Given entries:
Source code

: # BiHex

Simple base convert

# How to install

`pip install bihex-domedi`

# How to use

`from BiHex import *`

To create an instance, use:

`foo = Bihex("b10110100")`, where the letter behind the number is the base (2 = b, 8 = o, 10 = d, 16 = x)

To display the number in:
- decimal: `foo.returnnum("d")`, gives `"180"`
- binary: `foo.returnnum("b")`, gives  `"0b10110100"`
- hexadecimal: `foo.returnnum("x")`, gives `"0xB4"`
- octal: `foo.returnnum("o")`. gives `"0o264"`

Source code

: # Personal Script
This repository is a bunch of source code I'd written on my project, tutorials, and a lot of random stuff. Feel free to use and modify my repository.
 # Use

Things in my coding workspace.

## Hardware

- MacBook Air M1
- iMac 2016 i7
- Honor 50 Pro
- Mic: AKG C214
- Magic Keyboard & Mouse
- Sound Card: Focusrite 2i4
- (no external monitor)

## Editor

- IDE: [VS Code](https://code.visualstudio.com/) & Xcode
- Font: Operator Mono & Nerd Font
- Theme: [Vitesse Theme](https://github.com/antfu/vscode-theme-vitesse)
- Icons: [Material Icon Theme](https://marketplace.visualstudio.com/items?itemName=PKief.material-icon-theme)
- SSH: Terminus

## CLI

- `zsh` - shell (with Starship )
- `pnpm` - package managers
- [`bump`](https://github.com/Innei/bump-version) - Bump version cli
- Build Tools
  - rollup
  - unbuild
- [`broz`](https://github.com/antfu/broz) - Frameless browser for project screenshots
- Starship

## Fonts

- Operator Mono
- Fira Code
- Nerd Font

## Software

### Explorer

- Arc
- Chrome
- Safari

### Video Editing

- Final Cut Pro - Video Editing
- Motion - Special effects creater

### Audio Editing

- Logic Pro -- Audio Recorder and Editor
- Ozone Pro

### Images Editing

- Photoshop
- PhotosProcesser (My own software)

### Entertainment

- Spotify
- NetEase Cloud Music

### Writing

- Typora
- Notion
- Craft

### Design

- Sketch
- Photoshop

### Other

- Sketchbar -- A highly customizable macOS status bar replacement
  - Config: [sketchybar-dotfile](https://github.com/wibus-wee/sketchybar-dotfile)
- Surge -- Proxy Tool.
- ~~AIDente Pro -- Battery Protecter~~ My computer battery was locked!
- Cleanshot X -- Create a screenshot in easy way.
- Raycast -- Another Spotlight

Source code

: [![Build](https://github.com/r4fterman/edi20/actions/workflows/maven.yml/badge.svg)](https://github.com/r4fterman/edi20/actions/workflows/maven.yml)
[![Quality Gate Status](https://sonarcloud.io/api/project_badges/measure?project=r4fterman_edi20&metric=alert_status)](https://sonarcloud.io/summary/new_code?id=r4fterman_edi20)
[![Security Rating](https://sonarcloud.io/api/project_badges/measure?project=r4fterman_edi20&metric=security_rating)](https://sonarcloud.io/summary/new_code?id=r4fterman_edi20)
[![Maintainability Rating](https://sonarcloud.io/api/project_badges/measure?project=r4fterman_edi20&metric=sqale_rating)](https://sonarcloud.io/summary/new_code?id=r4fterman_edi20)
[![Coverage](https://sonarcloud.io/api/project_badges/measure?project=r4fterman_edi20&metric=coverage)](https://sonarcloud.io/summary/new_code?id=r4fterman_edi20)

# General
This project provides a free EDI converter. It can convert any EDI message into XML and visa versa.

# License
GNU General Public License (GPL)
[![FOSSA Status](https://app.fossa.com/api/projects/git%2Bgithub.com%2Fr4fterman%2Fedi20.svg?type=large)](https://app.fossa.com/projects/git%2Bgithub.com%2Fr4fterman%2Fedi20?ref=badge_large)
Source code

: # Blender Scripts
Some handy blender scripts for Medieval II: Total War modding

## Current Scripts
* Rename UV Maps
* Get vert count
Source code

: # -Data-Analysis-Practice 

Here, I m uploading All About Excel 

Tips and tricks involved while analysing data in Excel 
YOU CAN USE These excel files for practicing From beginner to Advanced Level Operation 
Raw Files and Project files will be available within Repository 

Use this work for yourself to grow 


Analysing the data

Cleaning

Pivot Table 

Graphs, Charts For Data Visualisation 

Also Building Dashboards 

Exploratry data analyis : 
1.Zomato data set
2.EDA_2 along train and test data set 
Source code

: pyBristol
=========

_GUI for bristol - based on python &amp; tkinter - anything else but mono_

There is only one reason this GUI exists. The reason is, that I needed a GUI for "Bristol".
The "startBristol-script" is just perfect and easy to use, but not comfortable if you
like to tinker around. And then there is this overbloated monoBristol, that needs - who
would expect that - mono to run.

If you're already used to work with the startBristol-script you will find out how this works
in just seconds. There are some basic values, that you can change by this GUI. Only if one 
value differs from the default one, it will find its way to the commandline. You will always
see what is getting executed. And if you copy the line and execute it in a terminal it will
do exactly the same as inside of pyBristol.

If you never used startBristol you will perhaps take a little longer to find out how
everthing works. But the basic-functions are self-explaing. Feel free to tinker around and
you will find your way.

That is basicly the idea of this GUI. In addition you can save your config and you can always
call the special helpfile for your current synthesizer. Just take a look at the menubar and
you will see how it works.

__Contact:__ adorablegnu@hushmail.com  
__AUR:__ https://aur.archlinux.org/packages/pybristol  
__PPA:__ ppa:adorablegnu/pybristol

Problem to work on:
Whenever a line in the entries holds the word "tinker", copy that line.

Answer section:
like to tinker around. And then there is this overbloated monoBristol, that needs - who
everthing works. But the basic-functions are self-explaing. Feel free to tinker around and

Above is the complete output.